President’s Dwight Eisenhower and John F. Kennedy even tapped their CEO’s to be Secretary of Defense. “As General Motors goes, so goes the nation” was the commonly heard across our land.
However, in the last 25 years, our country’s manufacturing power has been increasingly challenged. As Japan and Germany rebuilt from World War II and South Korea recovered from the Korean Conflict, their government and industrial leaders learned from American “know-how!” Foreign cars and trucks have put a dent in our production.
By 2016, in terms of car sales revenue, the top seven were Toyota, Volkswagen, Damiler, GM, Ford, Honda and Fiat Chrysler.
The cost of gasoline has fueled much of that change.
The shift away from gas-guzzlers, many of which were “Made in America,” accelerated with the Arab oil embargo in 1973. Gas was rationed and the cost of a gallon doubled from 40 to 80 cents. Suddenly, smaller and more fuel efficient European and Japanese models posted strong sales.
Furthermore, as motor vehicle sales extended far beyond the United States, Canada and Europe, the need for gasoline mushroomed. With millions of Chinese workers joining the middle class, car sales started skyrocketing. By 2009 the world’s most populated nation became the largest car market as well.
While China’s domestic auto manufacturers account for less than half of today’s auto sales in China, nine out of 10 electric vehicles sold there are made by Chinese automakers. With the heightened concerns over global climate change, China’s government is heavily subsidizing electric vehicle development and car buyers.

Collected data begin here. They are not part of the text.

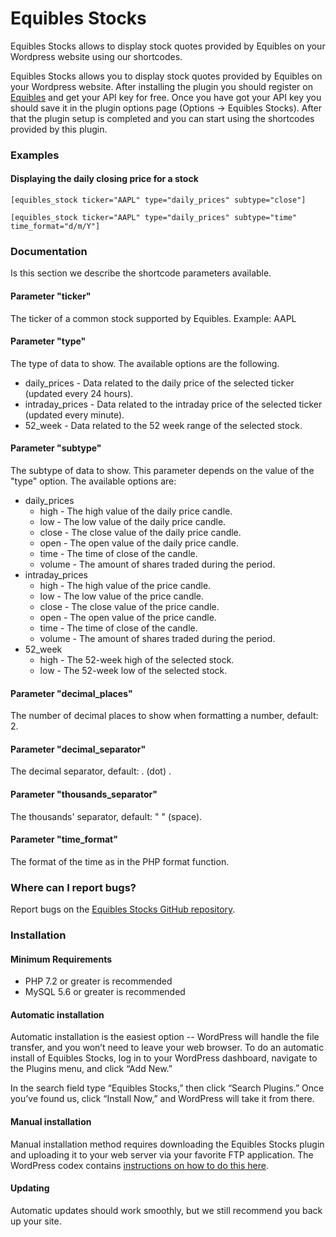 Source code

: # Equibles Stocks

Equibles Stocks allows to display stock quotes provided by Equibles on your Wordpress website using our shortcodes.

Equibles Stocks allows you to display stock quotes provided by Equibles on your Wordpress website.
After installing the plugin you should register on [Equibles](https://www.equibles.com/) and get your API key for free.
Once you have got your API key you should save it in the plugin options page (Options -> Equibles Stocks).
After that the plugin setup is completed and you can start using the shortcodes provided by this plugin.

### Examples

#### Displaying the daily closing price for a stock
```text
[equibles_stock ticker="AAPL" type="daily_prices" subtype="close"]
```

```text
[equibles_stock ticker="AAPL" type="daily_prices" subtype="time" time_format="d/m/Y"]
```

### Documentation
Is this section we describe the shortcode parameters available.

#### Parameter "ticker"
The ticker of a common stock supported by Equibles. Example: AAPL

#### Parameter "type"
The type of data to show. The available options are the following.

- daily_prices - Data related to the daily price of the selected ticker (updated every 24 hours).
- intraday_prices - Data related to the intraday price of the selected ticker (updated every minute).
- 52_week - Data related to the 52 week range of the selected stock.

#### Parameter "subtype"
The subtype of data to show. This parameter depends on the value of the "type" option.
The available options are:

- daily_prices
  - high - The high value of the daily price candle.
  - low - The low value of the daily price candle.
  - close - The close value of the daily price candle.
  - open - The open value of the daily price candle.
  - time - The time of close of the candle.
  - volume - The amount of shares traded during the period.
- intraday_prices
  - high - The high value of the price candle.
  - low - The low value of the price candle.
  - close - The close value of the price candle.
  - open - The open value of the price candle.
  - time - The time of close of the candle.
  - volume - The amount of shares traded during the period.
- 52_week
  - high - The 52-week high of the selected stock.
  - low - The 52-week low of the selected stock.

#### Parameter "decimal_places"
The number of decimal places to show when formatting a number, default: 2.

#### Parameter "decimal_separator"
The decimal separator, default: . (dot) .

#### Parameter "thousands_separator"
The thousands' separator, default: " " (space).

#### Parameter "time_format"
The format of the time as in the PHP format function.


### Where can I report bugs?

Report bugs on the [Equibles Stocks GitHub repository](https://github.com/equibles/stocks-wordpress/issues?utm_medium=referral&utm_source=wordpress.org&utm_campaign=wp_org_repo_listing). 


### Installation

#### Minimum Requirements

* PHP 7.2 or greater is recommended
* MySQL 5.6 or greater is recommended


#### Automatic installation
Automatic installation is the easiest option -- WordPress will handle the file transfer, and you won’t need to leave your web browser. To do an automatic install of Equibles Stocks, log in to your WordPress dashboard, navigate to the Plugins menu, and click “Add New.”
 
In the search field type “Equibles Stocks,” then click “Search Plugins.” Once you’ve found us, click “Install Now,” and WordPress will take it from there.

#### Manual installation
Manual installation method requires downloading the Equibles Stocks plugin and uploading it to your web server via your favorite FTP application. The WordPress codex contains [instructions on how to do this here](https://wordpress.org/support/article/managing-plugins/#manual-plugin-installation).

#### Updating
Automatic updates should work smoothly, but we still recommend you back up your site.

It is part of the government’s “Made in China 2025,” which is the first 10-year action plan designed to “transform China from a manufacturing giant into a world manufacturing power,” China Daily reported.
The plan features 10 innovative strategies, according to Miao Wei, the minister of industry and information technology (MITT). “China will basically realize industrialization nearly equal to the manufacturing capabilities of Germany and Japan at their early stages of industrialization.”

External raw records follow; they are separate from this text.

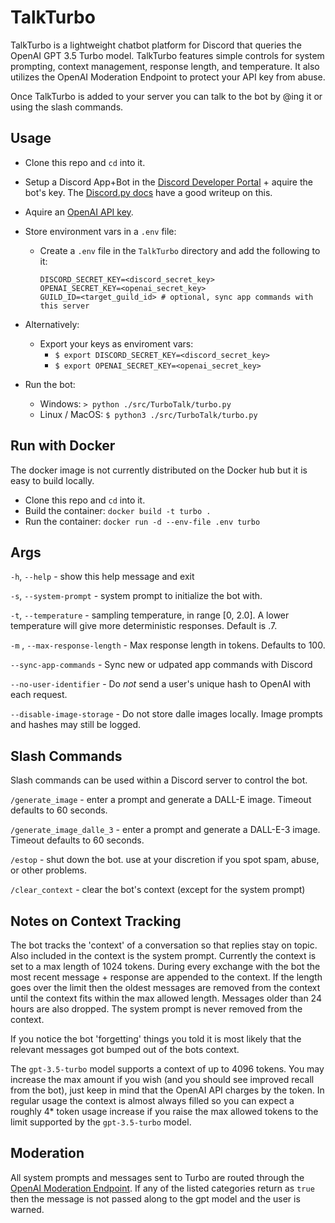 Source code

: # TalkTurbo

TalkTurbo is a lightweight chatbot platform for Discord that queries the OpenAI GPT 3.5 Turbo model.  TalkTurbo features simple controls for system prompting, context management, response length, and temperature.  It also utilizes the OpenAI Moderation Endpoint to protect your API key from abuse.   

Once TalkTurbo is added to your server you can talk to the bot by @ing it or using the slash commands.

## Usage
- Clone this repo and `cd` into it.
- Setup a Discord App+Bot in the [Discord Developer Portal](https://discord.com/developers/docs/intro) + aquire the bot's key.  The [Discord.py docs](https://discordpy.readthedocs.io/en/stable/discord.html) have a good writeup on this.  
- Aquire an [OpenAI API key](https://platform.openai.com/account/api-keys). 
- Store environment vars in a `.env` file:
  - Create a `.env` file in the `TalkTurbo` directory and add the following to it:
    ```
    DISCORD_SECRET_KEY=<discord_secret_key>
    OPENAI_SECRET_KEY=<openai_secret_key>
    GUILD_ID=<target_guild_id> # optional, sync app commands with this server
    ```  
- Alternatively:
    - Export your keys as enviroment vars:
        - `$ export DISCORD_SECRET_KEY=<discord_secret_key>`
        - `$ export OPENAI_SECRET_KEY=<openai_secret_key>`

- Run the bot:
    - Windows: `> python ./src/TurboTalk/turbo.py`
    - Linux / MacOS: `$ python3 ./src/TurboTalk/turbo.py`

## Run with Docker
The docker image is not currently distributed on the Docker hub but it is easy to build locally.
- Clone this repo and `cd` into it. 
- Build the container: `docker build -t turbo .`
- Run the container: `docker run -d --env-file .env turbo`


## Args

`-h`, `--help` - show this help message and exit
  
`-s`, `--system-prompt` - system prompt to initialize the bot with.
  
`-t`, `--temperature` - sampling temperature, in range [0, 2.0].  A lower temperature will give more deterministic responses.  Default is .7.

`-m` , `--max-response-length` - Max response length in tokens.  Defaults to 100.

`--sync-app-commands` - Sync new or udpated app commands with Discord 

`--no-user-identifier` - Do *not* send a user's unique hash to OpenAI with each request. 

`--disable-image-storage` - Do not store dalle images locally.  Image prompts and hashes may still be logged. 

## Slash Commands
Slash commands can be used within a Discord server to control the bot.

`/generate_image` - enter a prompt and generate a DALL-E image.  Timeout defaults to 60 seconds.

`/generate_image_dalle_3` - enter a prompt and generate a DALL-E-3 image.  Timeout defaults to 60 seconds.

`/estop` - shut down the bot. use at your discretion if you spot spam, abuse, or other problems. 

`/clear_context` - clear the bot's context (except for the system prompt)

## Notes on Context Tracking
The bot tracks the 'context' of a conversation so that replies stay on topic.  Also included in the context is the system prompt.  Currently the context is set to a max length of 1024 tokens.  During every exchange with the bot the most recent message + response are appended to the context.  If the length goes over the limit then the oldest messages are removed from the context until the context fits within the max allowed length.  Messages older than 24 hours are also dropped. The system prompt is never removed from the context. 

If you notice the bot 'forgetting' things you told it is most likely that the relevant messages got bumped out of the bots context.  

The `gpt-3.5-turbo` model supports a context of up to 4096 tokens.  You may increase the max amount if you wish (and you should see improved recall from the bot), just keep in mind that the OpenAI API charges by the token.  In regular usage the context is almost always filled so you can expect a roughly 4* token usage increase if you raise the max allowed tokens to the limit supported by the `gpt-3.5-turbo` model. 

## Moderation

All system prompts and messages sent to Turbo are routed through the [OpenAI Moderation Endpoint](https://platform.openai.com/docs/guides/moderation). If any of the listed categories return as `true` then the message is not passed along to the gpt model and the user is warned.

China is not only focusing on electric cars and enhanced battery technology but wants to dominate the driver-less vehicles market. However, even with subsidization, electrics and autonomous cars are costly. High battery prices are one of the main hurdles for companies trying to build vehicles the average wage earners can afford.

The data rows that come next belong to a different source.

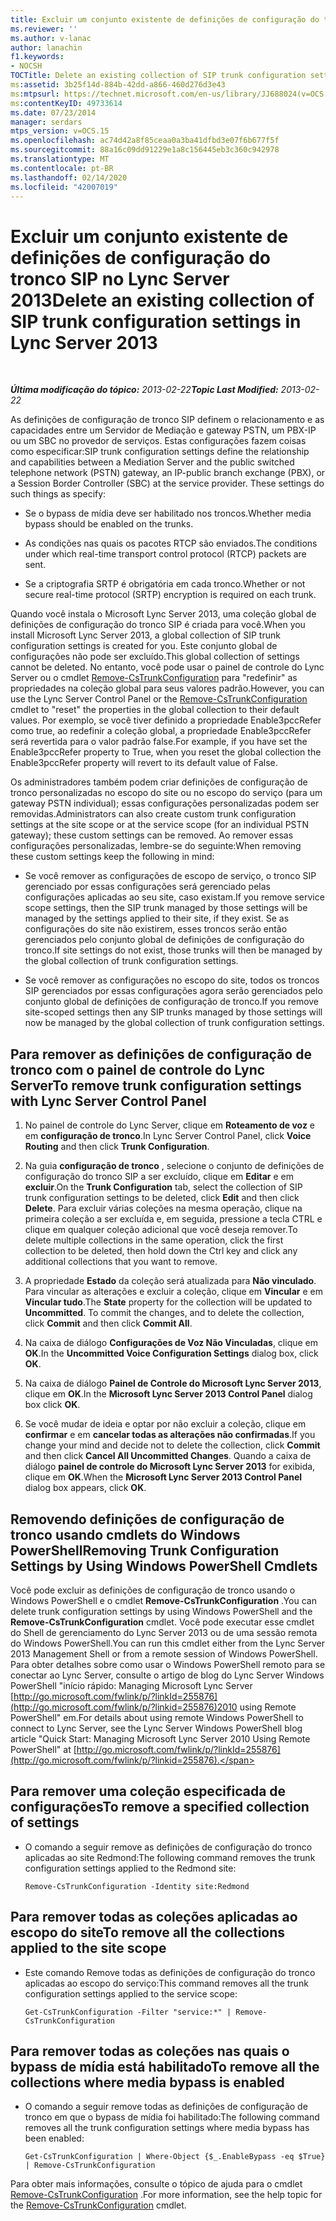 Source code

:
 ```yaml
---
title: Excluir um conjunto existente de definições de configuração do tronco SIP
ms.reviewer: ''
ms.author: v-lanac
author: lanachin
f1.keywords:
- NOCSH
TOCTitle: Delete an existing collection of SIP trunk configuration settings
ms:assetid: 3b25f14d-884b-42dd-a866-460d276d3e43
ms:mtpsurl: https://technet.microsoft.com/en-us/library/JJ688024(v=OCS.15)
ms:contentKeyID: 49733614
ms.date: 07/23/2014
manager: serdars
mtps_version: v=OCS.15
ms.openlocfilehash: ac74d42a8f85ceaa0a3ba41dfbd3e07f6b677f5f
ms.sourcegitcommit: 88a16c09dd91229e1a8c156445eb3c360c942978
ms.translationtype: MT
ms.contentlocale: pt-BR
ms.lasthandoff: 02/14/2020
ms.locfileid: "42007019"
---
```

<div data-xmlns="http://www.w3.org/1999/xhtml">

<div class="topic" data-xmlns="http://www.w3.org/1999/xhtml" data-msxsl="urn:schemas-microsoft-com:xslt" data-cs="http://msdn.microsoft.com/">

<div data-asp="http://msdn2.microsoft.com/asp">

# <a name="delete-an-existing-collection-of-sip-trunk-configuration-settings-in-lync-server-2013"></a><span data-ttu-id="2329b-102">Excluir um conjunto existente de definições de configuração do tronco SIP no Lync Server 2013</span><span class="sxs-lookup"><span data-stu-id="2329b-102">Delete an existing collection of SIP trunk configuration settings in Lync Server 2013</span></span>

</div>

<div id="mainSection">

<div id="mainBody">

<span> </span>

<span data-ttu-id="2329b-103">_**Última modificação do tópico:** 2013-02-22_</span><span class="sxs-lookup"><span data-stu-id="2329b-103">_**Topic Last Modified:** 2013-02-22_</span></span>

<span data-ttu-id="2329b-p101">As definições de configuração de tronco SIP definem o relacionamento e as capacidades entre um Servidor de Mediação e gateway PSTN, um PBX-IP ou um SBC no provedor de serviços. Estas configurações fazem coisas como especificar:</span><span class="sxs-lookup"><span data-stu-id="2329b-p101">SIP trunk configuration settings define the relationship and capabilities between a Mediation Server and the public switched telephone network (PSTN) gateway, an IP-public branch exchange (PBX), or a Session Border Controller (SBC) at the service provider. These settings do such things as specify:</span></span>

  - <span data-ttu-id="2329b-106">Se o bypass de mídia deve ser habilitado nos troncos.</span><span class="sxs-lookup"><span data-stu-id="2329b-106">Whether media bypass should be enabled on the trunks.</span></span>

  - <span data-ttu-id="2329b-107">As condições nas quais os pacotes RTCP são enviados.</span><span class="sxs-lookup"><span data-stu-id="2329b-107">The conditions under which real-time transport control protocol (RTCP) packets are sent.</span></span>

  - <span data-ttu-id="2329b-108">Se a criptografia SRTP é obrigatória em cada tronco.</span><span class="sxs-lookup"><span data-stu-id="2329b-108">Whether or not secure real-time protocol (SRTP) encryption is required on each trunk.</span></span>

<span data-ttu-id="2329b-109">Quando você instala o Microsoft Lync Server 2013, uma coleção global de definições de configuração do tronco SIP é criada para você.</span><span class="sxs-lookup"><span data-stu-id="2329b-109">When you install Microsoft Lync Server 2013, a global collection of SIP trunk configuration settings is created for you.</span></span> <span data-ttu-id="2329b-110">Este conjunto global de configurações não pode ser excluído.</span><span class="sxs-lookup"><span data-stu-id="2329b-110">This global collection of settings cannot be deleted.</span></span> <span data-ttu-id="2329b-111">No entanto, você pode usar o painel de controle do Lync Server ou o cmdlet [Remove-CsTrunkConfiguration](https://technet.microsoft.com/library/Gg425943(v=OCS.15)) para "redefinir" as propriedades na coleção global para seus valores padrão.</span><span class="sxs-lookup"><span data-stu-id="2329b-111">However, you can use the Lync Server Control Panel or the [Remove-CsTrunkConfiguration](https://technet.microsoft.com/library/Gg425943(v=OCS.15)) cmdlet to "reset" the properties in the global collection to their default values.</span></span> <span data-ttu-id="2329b-112">Por exemplo, se você tiver definido a propriedade Enable3pccRefer como true, ao redefinir a coleção global, a propriedade Enable3pccRefer será revertida para o valor padrão false.</span><span class="sxs-lookup"><span data-stu-id="2329b-112">For example, if you have set the Enable3pccRefer property to True, when you reset the global collection the Enable3pccRefer property will revert to its default value of False.</span></span>

<span data-ttu-id="2329b-113">Os administradores também podem criar definições de configuração de tronco personalizadas no escopo do site ou no escopo do serviço (para um gateway PSTN individual); essas configurações personalizadas podem ser removidas.</span><span class="sxs-lookup"><span data-stu-id="2329b-113">Administrators can also create custom trunk configuration settings at the site scope or at the service scope (for an individual PSTN gateway); these custom settings can be removed.</span></span> <span data-ttu-id="2329b-114">Ao remover essas configurações personalizadas, lembre-se do seguinte:</span><span class="sxs-lookup"><span data-stu-id="2329b-114">When removing these custom settings keep the following in mind:</span></span>

  - <span data-ttu-id="2329b-115">Se você remover as configurações de escopo de serviço, o tronco SIP gerenciado por essas configurações será gerenciado pelas configurações aplicadas ao seu site, caso existam.</span><span class="sxs-lookup"><span data-stu-id="2329b-115">If you remove service scope settings, then the SIP trunk managed by those settings will be managed by the settings applied to their site, if they exist.</span></span> <span data-ttu-id="2329b-116">Se as configurações do site não existirem, esses troncos serão então gerenciados pelo conjunto global de definições de configuração do tronco.</span><span class="sxs-lookup"><span data-stu-id="2329b-116">If site settings do not exist, those trunks will then be managed by the global collection of trunk configuration settings.</span></span>

  - <span data-ttu-id="2329b-117">Se você remover as configurações no escopo do site, todos os troncos SIP gerenciados por essas configurações agora serão gerenciados pelo conjunto global de definições de configuração de tronco.</span><span class="sxs-lookup"><span data-stu-id="2329b-117">If you remove site-scoped settings then any SIP trunks managed by those settings will now be managed by the global collection of trunk configuration settings.</span></span>

<div>

## <a name="to-remove-trunk-configuration-settings-with-lync-server-control-panel"></a><span data-ttu-id="2329b-118">Para remover as definições de configuração de tronco com o painel de controle do Lync Server</span><span class="sxs-lookup"><span data-stu-id="2329b-118">To remove trunk configuration settings with Lync Server Control Panel</span></span>

1.  <span data-ttu-id="2329b-119">No painel de controle do Lync Server, clique em **Roteamento de voz** e em **configuração de tronco**.</span><span class="sxs-lookup"><span data-stu-id="2329b-119">In Lync Server Control Panel, click **Voice Routing** and then click **Trunk Configuration**.</span></span>

2.  <span data-ttu-id="2329b-120">Na guia **configuração de tronco** , selecione o conjunto de definições de configuração do tronco SIP a ser excluído, clique em **Editar** e em **excluir**.</span><span class="sxs-lookup"><span data-stu-id="2329b-120">On the **Trunk Configuration** tab, select the collection of SIP trunk configuration settings to be deleted, click **Edit** and then click **Delete**.</span></span> <span data-ttu-id="2329b-121">Para excluir várias coleções na mesma operação, clique na primeira coleção a ser excluída e, em seguida, pressione a tecla CTRL e clique em qualquer coleção adicional que você deseja remover.</span><span class="sxs-lookup"><span data-stu-id="2329b-121">To delete multiple collections in the same operation, click the first collection to be deleted, then hold down the Ctrl key and click any additional collections that you want to remove.</span></span>

3.  <span data-ttu-id="2329b-p106">A propriedade **Estado** da coleção será atualizada para **Não vinculado**. Para vincular as alterações e excluir a coleção, clique em **Vincular** e em **Vincular tudo**.</span><span class="sxs-lookup"><span data-stu-id="2329b-p106">The **State** property for the collection will be updated to **Uncommitted**. To commit the changes, and to delete the collection, click **Commit** and then click **Commit All**.</span></span>

4.  <span data-ttu-id="2329b-124">Na caixa de diálogo **Configurações de Voz Não Vinculadas**, clique em **OK**.</span><span class="sxs-lookup"><span data-stu-id="2329b-124">In the **Uncommitted Voice Configuration Settings** dialog box, click **OK**.</span></span>

5.  <span data-ttu-id="2329b-125">Na caixa de diálogo **Painel de Controle do Microsoft Lync Server 2013**, clique em **OK**.</span><span class="sxs-lookup"><span data-stu-id="2329b-125">In the **Microsoft Lync Server 2013 Control Panel** dialog box click **OK**.</span></span>

6.  <span data-ttu-id="2329b-126">Se você mudar de ideia e optar por não excluir a coleção, clique em **confirmar** e em **cancelar todas as alterações não confirmadas**.</span><span class="sxs-lookup"><span data-stu-id="2329b-126">If you change your mind and decide not to delete the collection, click **Commit** and then click **Cancel All Uncommitted Changes**.</span></span> <span data-ttu-id="2329b-127">Quando a caixa de diálogo **painel de controle do Microsoft Lync Server 2013** for exibida, clique em **OK**.</span><span class="sxs-lookup"><span data-stu-id="2329b-127">When the **Microsoft Lync Server 2013 Control Panel** dialog box appears, click **OK**.</span></span>

</div>

<div>

## <a name="removing-trunk-configuration-settings-by-using-windows-powershell-cmdlets"></a><span data-ttu-id="2329b-128">Removendo definições de configuração de tronco usando cmdlets do Windows PowerShell</span><span class="sxs-lookup"><span data-stu-id="2329b-128">Removing Trunk Configuration Settings by Using Windows PowerShell Cmdlets</span></span>

<span data-ttu-id="2329b-129">Você pode excluir as definições de configuração de tronco usando o Windows PowerShell e o cmdlet **Remove-CsTrunkConfiguration** .</span><span class="sxs-lookup"><span data-stu-id="2329b-129">You can delete trunk configuration settings by using Windows PowerShell and the **Remove-CsTrunkConfiguration** cmdlet.</span></span> <span data-ttu-id="2329b-130">Você pode executar esse cmdlet do Shell de gerenciamento do Lync Server 2013 ou de uma sessão remota do Windows PowerShell.</span><span class="sxs-lookup"><span data-stu-id="2329b-130">You can run this cmdlet either from the Lync Server 2013 Management Shell or from a remote session of Windows PowerShell.</span></span> <span data-ttu-id="2329b-131">Para obter detalhes sobre como usar o Windows PowerShell remoto para se conectar ao Lync Server, consulte o artigo de blog do Lync Server Windows PowerShell "início rápido: Managing Microsoft Lync Server [http://go.microsoft.com/fwlink/p/?linkId=255876](http://go.microsoft.com/fwlink/p/?linkid=255876)2010 using Remote PowerShell" em.</span><span class="sxs-lookup"><span data-stu-id="2329b-131">For details about using remote Windows PowerShell to connect to Lync Server, see the Lync Server Windows PowerShell blog article "Quick Start: Managing Microsoft Lync Server 2010 Using Remote PowerShell" at [http://go.microsoft.com/fwlink/p/?linkId=255876](http://go.microsoft.com/fwlink/p/?linkid=255876).</span></span>

<div>

## <a name="to-remove-a-specified-collection-of-settings"></a><span data-ttu-id="2329b-132">Para remover uma coleção especificada de configurações</span><span class="sxs-lookup"><span data-stu-id="2329b-132">To remove a specified collection of settings</span></span>

  - <span data-ttu-id="2329b-133">O comando a seguir remove as definições de configuração do tronco aplicadas ao site Redmond:</span><span class="sxs-lookup"><span data-stu-id="2329b-133">The following command removes the trunk configuration settings applied to the Redmond site:</span></span>
    
        Remove-CsTrunkConfiguration -Identity site:Redmond

</div>

<div>

## <a name="to-remove-all-the-collections-applied-to-the-site-scope"></a><span data-ttu-id="2329b-134">Para remover todas as coleções aplicadas ao escopo do site</span><span class="sxs-lookup"><span data-stu-id="2329b-134">To remove all the collections applied to the site scope</span></span>

  - <span data-ttu-id="2329b-135">Este comando Remove todas as definições de configuração do tronco aplicadas ao escopo do serviço:</span><span class="sxs-lookup"><span data-stu-id="2329b-135">This command removes all the trunk configuration settings applied to the service scope:</span></span>
    
        Get-CsTrunkConfiguration -Filter "service:*" | Remove-CsTrunkConfiguration

</div>

<div>

## <a name="to-remove-all-the-collections-where-media-bypass-is-enabled"></a><span data-ttu-id="2329b-136">Para remover todas as coleções nas quais o bypass de mídia está habilitado</span><span class="sxs-lookup"><span data-stu-id="2329b-136">To remove all the collections where media bypass is enabled</span></span>

  - <span data-ttu-id="2329b-137">O comando a seguir remove todas as definições de configuração de tronco em que o bypass de mídia foi habilitado:</span><span class="sxs-lookup"><span data-stu-id="2329b-137">The following command removes all the trunk configuration settings where media bypass has been enabled:</span></span>
    
        Get-CsTrunkConfiguration | Where-Object {$_.EnableBypass -eq $True} | Remove-CsTrunkConfiguration

</div>

<span data-ttu-id="2329b-138">Para obter mais informações, consulte o tópico de ajuda para o cmdlet [Remove-CsTrunkConfiguration](https://technet.microsoft.com/library/Gg425943(v=OCS.15)) .</span><span class="sxs-lookup"><span data-stu-id="2329b-138">For more information, see the help topic for the [Remove-CsTrunkConfiguration](https://technet.microsoft.com/library/Gg425943(v=OCS.15)) cmdlet.</span></span>

</div>

</div>

<span> </span>

</div>

</div>

</div>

“In the U.S., the best-selling electric vehicles tend to cost more than $30,000. Globally, some electric vehicles sell for less than $10,000, but only after large government subsidies and rebates,” Eric Bellman wrote in the Wall Street Journal. “In China, the world’s largest electric-car market, the Baojun E100—made by a joint venture between General Motors Co. and SAIC Motor Corp. —sells for as little as $6,500, but only after more than $7,000 in government incentives.”
Such concessions helped push China’s sales of electric cars to more than 600,000 last year—three times the number sold in the U.S.
In the long term, China is betting it will have the same dominance America’s “Big Three” had in the 1950s and electric and self-driving vehicles are the means to that end. However, BP, in its 2018 energy outlook, still expects the transport sector to be “dominated by oil,” with oil demand accounting for around 85 percent fuel supply by 2040.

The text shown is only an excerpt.